14/06/2010
Monster Chess is a large-scale collaborative chess-playing robot, based on LEGO’s MINDSTORMS NXT brick. It was created by a core team of five people (Steve Hassenplug, John Brost, Ron McRae, Bryan Bonahoom, and Jenn Wagner, all members of the MCP program) with the assistance of many others. Each square on the board is built using a large LEGO baseplates, resulting in a board that is about 12.5’ on a side; each of the 32 pieces is an autonomous robot, built around an NXT, that can navigate across the board based on color sensors detecting the edges of the squares as well as colorful identification marks in the center of each square. Everything you see is built of unmodified LEGO, exactly the same as you can buy in the store.

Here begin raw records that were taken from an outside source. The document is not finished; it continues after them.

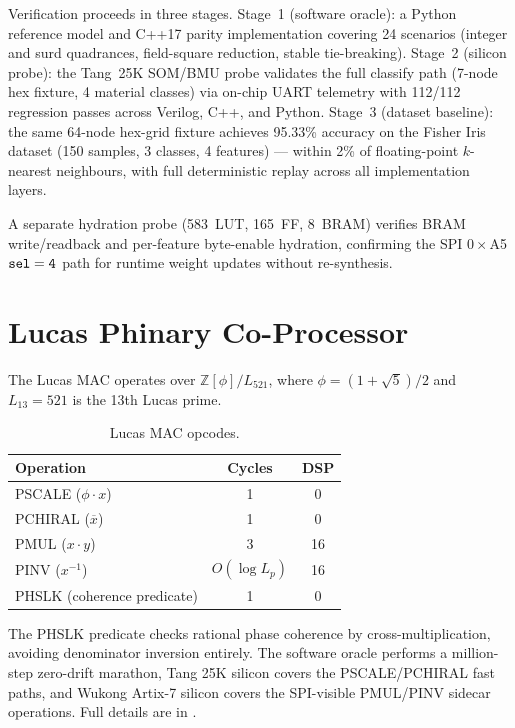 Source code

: \documentclass[10pt,twocolumn]{article}
\begin{document}
Verification proceeds in three stages.  Stage~1 (software oracle): a Python
reference model and C++17 parity implementation covering 24 scenarios
(integer and surd quadrances, field-square reduction, stable tie-breaking).
Stage~2 (silicon probe): the Tang~25K SOM/BMU probe validates the full
classify path (7-node hex fixture, 4 material classes) via on-chip UART
telemetry with 112/112 regression passes across Verilog, C++, and Python.
Stage~3 (dataset baseline): the same 64-node hex-grid fixture achieves
95.33\% accuracy on the Fisher Iris dataset (150 samples, 3 classes, 4
features) --- within 2\% of floating-point $k$-nearest neighbours, with full
deterministic replay across all implementation layers.

A separate hydration probe (583~LUT, 165~FF, 8~BRAM) verifies BRAM
write/readback and per-feature byte-enable hydration, confirming the SPI
$0\times$A5 $\tt sel=4$ path for runtime weight updates without
re-synthesis.

\section{Lucas Phinary Co-Processor}
\label{sec:lucas}

The Lucas MAC operates over $\mathbb{Z}[\phi]/L_{521}$, where
$\phi = (1+\sqrt{5})/2$ and $L_{13}=521$ is the 13th Lucas prime.

\begin{table}[h]
\centering
\begin{tabular}{lcc}
\toprule
Operation & Cycles & DSP \\
\midrule
PSCALE  ($\phi\cdot x$)        & 1 & 0 \\
PCHIRAL ($\overline{x}$)       & 1 & 0 \\
PMUL    ($x\cdot y$)           & 3 & 16 \\
PINV    ($x^{-1}$)             & $O(\log L_p)$ & 16 \\
PHSLK   (coherence predicate)  & 1 & 0 \\
\bottomrule
\end{tabular}
\caption{Lucas MAC opcodes.}
\end{table}

The PHSLK predicate checks rational phase coherence by cross-multiplication,
avoiding denominator inversion entirely. The software oracle performs a
million-step zero-drift marathon, Tang 25K silicon covers the PSCALE/PCHIRAL
fast paths, and Wukong Artix-7 silicon covers the SPI-visible PMUL/PINV
sidecar operations. Full details are in \cite{lucas2026}.
\end{document}
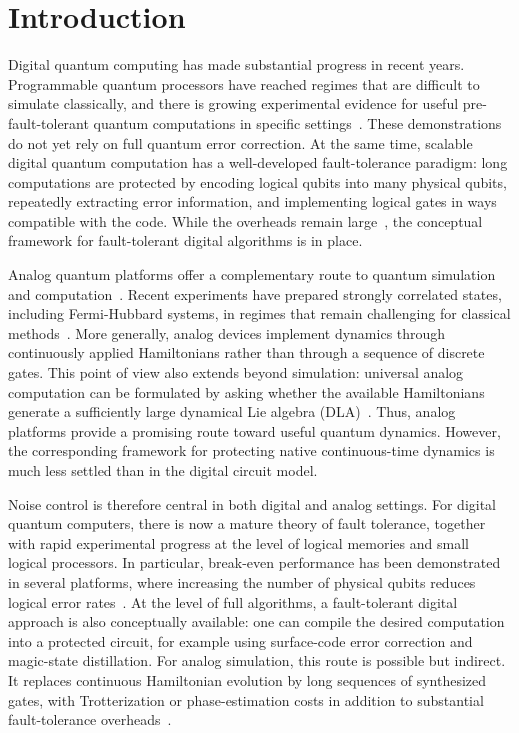 \documentclass[10pt,twocolumn,superscriptaddress,aps,amsmath,amssymb,citeautoscript,floatfix,prx,longbibliography]{revtex4-2}
\newcounter{alg}
\theoremstyle{plain}
\theoremstyle{plain}
\theoremstyle{plain}
\theoremstyle{plain}
\theoremstyle{plain}
\theoremstyle{plain}
\begin{document}
\section{Introduction}\label{sec:main_intro}

Digital quantum computing has made substantial progress in recent years. Programmable quantum processors have reached regimes that are difficult to simulate classically, and there is growing experimental evidence for useful pre-fault-tolerant quantum computations in specific settings~\cite{Arute2019,Kim2023}. These demonstrations do not yet rely on full quantum error correction. At the same time, scalable digital quantum computation has a well-developed fault-tolerance paradigm: long computations are protected by encoding logical qubits into many physical qubits, repeatedly extracting error information, and implementing logical gates in ways compatible with the code. While the overheads remain large~\cite{Fowler2019, Gidney2021}, the conceptual framework for fault-tolerant digital algorithms is in place.

Analog quantum platforms offer a complementary route to quantum simulation and computation~\cite{Bloch2012,Browaeys2020,Daley2022,Schaefer2020}. Recent experiments have prepared strongly correlated states, including Fermi-Hubbard systems, in regimes that remain challenging for classical methods~\cite{Xu2025,Mazurenko2017,Shao2024,Chalopin2024}. More generally, analog devices implement dynamics through continuously applied Hamiltonians rather than through a sequence of discrete gates. This point of view also extends beyond simulation: universal analog computation can be formulated by asking whether the available Hamiltonians generate a sufficiently large dynamical Lie algebra (DLA)~\cite{Tavis1968,DAlessandro2021,Chen2020,Albertini2018,Albertini2020,Wang2016,Wang2012,Zanardi2004,AlbertiniDAlessandro2025,Hu2025}. Thus, analog platforms provide a promising route toward useful quantum dynamics. However, the corresponding framework for protecting native continuous-time dynamics is much less settled than in the digital circuit model.

Noise control is therefore central in both digital and analog settings. For digital quantum computers, there is now a mature theory of fault tolerance, together with rapid experimental progress at the level of logical memories and small logical processors. In particular, break-even performance has been demonstrated in several platforms, where increasing the number of physical qubits reduces logical error rates~\cite{Krinner2022,AcharyaGoogle2025,RyanAnderson2021,daSilvaPaetznick2024,Reichardt2024Tesseract,Bluvstein2024,Reichardt2024NeutralAtom}. At the level of full algorithms, a fault-tolerant digital approach is also conceptually available: one can compile the desired computation into a protected circuit, for example using surface-code error correction and magic-state distillation. For analog simulation, this route is possible but indirect. It replaces continuous Hamiltonian evolution by long sequences of synthesized gates, with Trotterization or phase-estimation costs in addition to substantial fault-tolerance overheads~\cite{Reiher2017ReactionMechanisms,Kivlichan2020Trotter}.
\end{document}
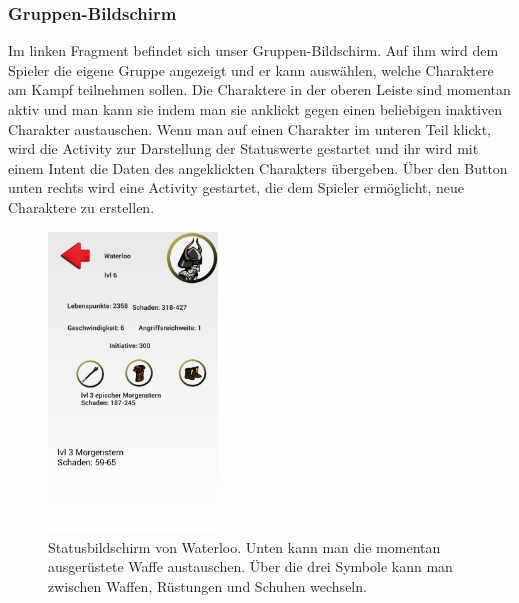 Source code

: \documentclass[extern,palatino]{cgBA}
\begin{document}
\subsubsection{Gruppen-Bildschirm}
Im linken Fragment befindet sich unser Gruppen-Bildschirm. Auf ihm wird dem Spieler die eigene Gruppe angezeigt und er kann auswählen, welche Charaktere am Kampf teilnehmen sollen. Die Charaktere in der oberen Leiste sind momentan aktiv und man kann sie indem man sie anklickt gegen einen beliebigen inaktiven Charakter austauschen.
Wenn man auf einen Charakter im unteren Teil klickt, wird die Activity zur Darstellung der Statuswerte gestartet und ihr wird mit einem Intent die Daten des angeklickten Charakters übergeben. Über den Button unten rechts wird eine Activity gestartet, die dem Spieler ermöglicht, neue Charaktere zu erstellen.
\newpage
\begin{figure}[htb] 
	\centering
	\includegraphics[width=0.4\textwidth]{statscreen.png}
	\caption{Statusbildschirm von Waterloo. Unten kann man die momentan ausgerüstete Waffe austauschen. Über die drei Symbole kann man zwischen Waffen, Rüstungen und Schuhen wechseln.}
	\label{fig:Bild4}
\end{figure} 
\end{document}
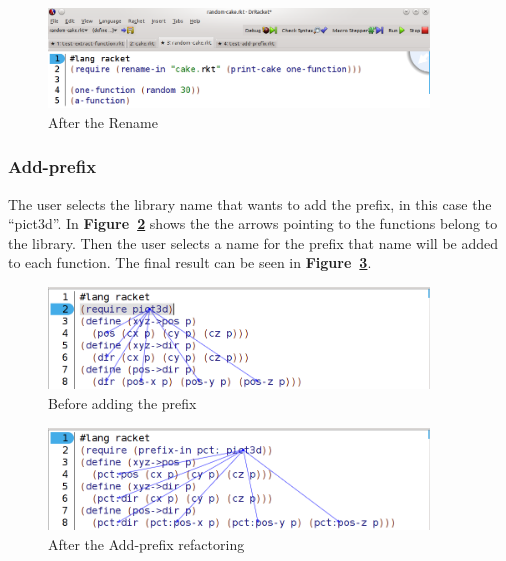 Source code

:\begin{figure}[htbp]
	\centering
	\includegraphics[width=0.9\textwidth]{img/renameV2-2.png}
	\caption{After the Rename}
	\label{fig:renameAfter}
\end{figure}

\subsubsection{Add-prefix}

The user selects the library name that wants to add the prefix, in this case the ``pict3d''.
In {\bf Figure~\ref{fig:addPrefixBefore}} shows the the arrows pointing to the functions belong to the library.
Then the user selects a name for the prefix that name will be added to each function.
The final result can be seen in {\bf Figure~\ref{fig:addPrefixAfter}}.

\begin{figure}[htbp]
	\centering
	\includegraphics[width=0.9\textwidth]{img/add-prefixV2-1.png}
	\caption{Before adding the prefix}
	\label{fig:addPrefixBefore}
\end{figure}


\begin{figure}[htbp]
	\centering
	\includegraphics[width=0.9\textwidth]{img/add-prefixV2-3.png}
	\caption{After the Add-prefix refactoring}
	\label{fig:addPrefixAfter}
\end{figure}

Coordinating the game itself is a laptop that can plan moves, moderate human-human games, play either or both sides as a computer opponent, or reproduce historical games and chess puzzles. Running a custom C# program, it interfaces with a standard chess engine to do this in addition to supervising all the pieces. The laptop determines what is to move, and instructs the robot pieces where to go using a Bluetooth connection, and can speed things up by commanding several robots to move simultaneously (for instance, to allow diagonal moves, or in resetting the board). Many of the pieces also have animations that they can perform – for example, the knight moves its hooves, and the rook can fire a cannon at the enemy king to deliver check. The robot pieces themselves are programming in National Instruments LabVIEW, and can manage things like monitoring their own battery voltage (so that a robot with almost dead batteries can be swapped out automatically for a “spare” one standing by).
Monster Chess will make its first public appearance at Brickworld, a large LEGO convention in the Chicago area, Jun 18-20. It will be open to the public from 10 AM to 4 PM Saturday the 19th, and 10 AM to 3 PM Sunday the 20th. For more information, visit Brickworld
In total there are more than 100,000 individual LEGO pieces in the model, (including the board, the robots, decorations to the robots, a move entry system, and a clock). It uses 38 separate NXTs (32 pieces plus two spares, as well as an extra NXT built into each king & queen), 136 color sensors, 16 touch sensors with 4 touch sensor multiplexers, and 102 motors. Each robot runs on rechargeable batteries that last about four games on average. The approximate retail cost would probably be around $30,000.